Copy all lines below that use the word "missing".

START THE INPUT

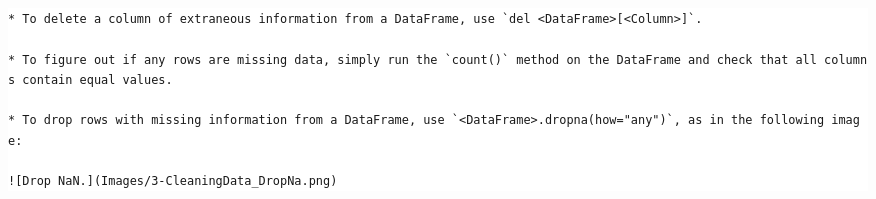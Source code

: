     * To delete a column of extraneous information from a DataFrame, use `del <DataFrame>[<Column>]`.

    * To figure out if any rows are missing data, simply run the `count()` method on the DataFrame and check that all columns contain equal values.

    * To drop rows with missing information from a DataFrame, use `<DataFrame>.dropna(how="any")`, as in the following image:

    ![Drop NaN.](Images/3-CleaningData_DropNa.png)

END THE INPUT

◆ SOLUTION BELOW:
    * To figure out if any rows are missing data, simply run the `count()` method on the DataFrame and check that all columns contain equal values.
    * To drop rows with missing information from a DataFrame, use `<DataFrame>.dropna(how="any")`, as in the following image:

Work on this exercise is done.